A one-part concentrated composition for a color development replenisher for a color photographic light-sensitive material, which satisfies the following compositional requirements.
(A) Contains 0.08 to 0.12 mol / L of p-phenylenediamine color developing agent.
(B) The substituted hydroxylamine derivative represented by the following general formula (I) is contained in an amount of 0.06 to 0.16 mol / L.
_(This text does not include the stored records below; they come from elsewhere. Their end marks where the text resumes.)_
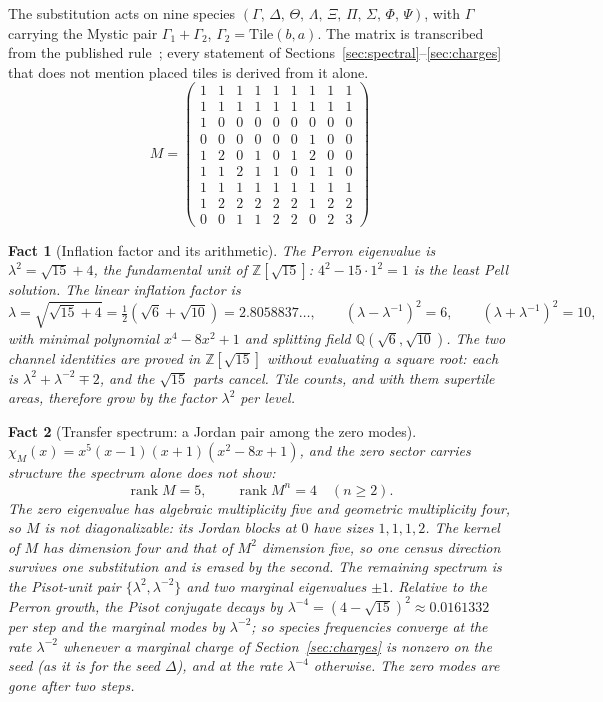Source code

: \documentclass[11pt]{article}
\newtheorem{fact}{Fact}
\theoremstyle{definition}
\theoremstyle{remark}
\newcommand{\lam}{\lambda}
\begin{document}
The substitution acts on nine species $(\Gamma,\,\Delta,\,\Theta,\,\Lambda,\,\Xi,\,\Pi,\,\Sigma,\,\Phi,\,\Psi)$, with $\Gamma$ carrying the Mystic pair
$\Gamma_1+\Gamma_2$, $\Gamma_2=\mathrm{Tile}(b,a)$.  The matrix is transcribed from the
published rule~\cite{SmithEtAl2}; every statement of Sections~\ref{sec:spectral}--\ref{sec:charges} that does not
mention placed tiles is derived from it alone.
{\setlength{\arraycolsep}{2.6pt}
\begin{equation}
M=\begin{pmatrix}1&1&1&1&1&1&1&1&1 \\1&1&1&1&1&1&1&1&1 \\1&0&0&0&0&0&0&0&0 \\0&0&0&0&0&0&1&0&0 \\1&2&0&1&0&1&2&0&0 \\1&1&2&1&1&0&1&1&0 \\1&1&1&1&1&1&1&1&1 \\1&2&2&2&2&2&1&2&2 \\0&0&1&1&2&2&0&2&3\end{pmatrix}
\label{eq:M}
\end{equation}}

\begin{fact}[Inflation factor and its arithmetic]
\label{fact:lambda}
The Perron eigenvalue is $\lam^{2}=\sqrt{15} + 4$, the fundamental unit of
$\mathbb{Z}[\sqrt{15}]$: $4^{2}-15\cdot1^{2}=1$ is the least Pell solution.
The linear inflation factor is
\[
\lam=\sqrt{\sqrt{15} + 4}=\tfrac12(\sqrt6+\sqrt{10})=2.8058837\ldots,
\qquad
(\lam-\lam^{-1})^{2}=6,
\qquad
(\lam+\lam^{-1})^{2}=10,
\]
with minimal polynomial $x^{4} - 8 x^{2} + 1$ and splitting field $\mathbb{Q}(\sqrt6,\sqrt{10})$.
The two channel identities are proved in $\mathbb{Z}[\sqrt{15}]$ without
evaluating a square root: each is $\lam^{2}+\lam^{-2}\mp2$, and the
$\sqrt{15}$ parts cancel.  Tile counts, and with them supertile areas, therefore
grow by the factor $\lam^{2}$ per level.
\end{fact}

\begin{fact}[Transfer spectrum: a Jordan pair among the zero modes]
\label{fact:spectrum}
$\chi_M(x)=x^{5} (x - 1)(x + 1)(x^{2} - 8 x + 1)$, and the zero sector carries structure the spectrum alone does
not show:
\[
\operatorname{rank}M=5,\qquad \operatorname{rank}M^{n}=4\quad(n\ge2).
\]
The zero eigenvalue has algebraic multiplicity five and geometric multiplicity
four, so $M$ is not diagonalizable: its Jordan blocks at $0$ have sizes $1,1,1,2$.
The kernel of $M$ has dimension four and that of $M^{2}$ dimension five, so one
census direction survives one substitution and is erased by the second.  The
remaining spectrum is the Pisot-unit pair $\{\lam^{2},\lam^{-2}\}$ and two marginal
eigenvalues $\pm1$.
Relative to the Perron growth, the Pisot conjugate decays by $\lam^{-4}=(4 - \sqrt{15})^{2}\approx0.0161332$
per step and the marginal modes by $\lam^{-2}$; so species frequencies converge at the
rate $\lam^{-2}$ whenever a marginal charge of Section~\ref{sec:charges} is nonzero on the
seed (as it is for the seed $\Delta$), and at the rate $\lam^{-4}$ otherwise.  The zero
modes are gone after two steps.
\end{fact}
\end{document}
In the formula, L represents an alkylene group which may be substituted, A represents a carboxy group, a sulfo group, a phosphono group, a hydroxy group, an amino group which may be alkyl-substituted, and R represents a hydrogen atom or may be substituted. Represents an alkyl group.
(C) It contains 0.05 to 1.0 mol / L of ethylene glycol.
(D) The pH when diluted 3.84 times with water is 12.5 to 12.8.
(E) It contains substantially no alkanolamine.   2. The one-part concentrated composition for color development replenisher for a color photographic light-sensitive material according to claim 1, wherein the ethylene glycol is a combination of at least diethylene glycol and polyethylene glycol having a molecular weight of 200 to 600. The color developing replenisher 1 for a color photographic light-sensitive material according to claim 1, comprising 0.01 to 0.2 mol / L of a sulfinic acid compound represented by the following general formula (II): Part-type concentrated composition.
General formula (II) RSO ₂ M
In the formula, R represents an alkyl group, a cycloalkyl group, an alkenyl group, an alkynyl group, an aralkyl group or an aryl group. M represents a hydrogen atom or an alkali metal atom. The color photographic light-sensitive material according to any one of claims 1 to 3, which contains 1 to 50 mmol / L of a diaminostilbene derivative represented by the following general formula (III) and / or the following general formula (IV). A one-part concentrated composition for a color developer replenisher of the material.
General formula (III)

In the formula, R ₁₁ and R ₁₂ each independently represent a hydrogen atom or an alkyl group, R ₁₃ and R ₁₄ each independently represent a hydrogen atom, an alkyl group or an aryl group, and R ₁₅ represents at least one asymmetric carbon. An alkyl group having or a group represented by the following general formula (Ia), R ₁₆ represents an alkyl group having at least one asymmetric carbon or a group represented by the following general formula (Ib); M ₁ represents a hydrogen atom or an alkali metal atom. R ₁₃ and R ₁₅ , R ₁₄ and R ₁₆ may be bonded to each other to form a ring.
Formula (Ia)

In the formula, n ₁₁ represents an integer of 1 to 3.
Formula (Ib)

In the formula, n ₁₂ represents an integer of 2 to 4.

In the formula, Z ₁ and Z ₂ may be the same or different and each represents an amino group having 2 to 3 carbon atoms substituted with a hydroxy group or a sulfonic acid group. M represents a hydrogen atom or an alkali metal atom.   A halogenated composition comprising the one-part concentrated composition for a color development replenisher for a color photographic light-sensitive material according to any one of claims 1 to 4 diluted 3 to 6 times with water and used as a replenisher. Processing method for silver color photographic light-sensitive material.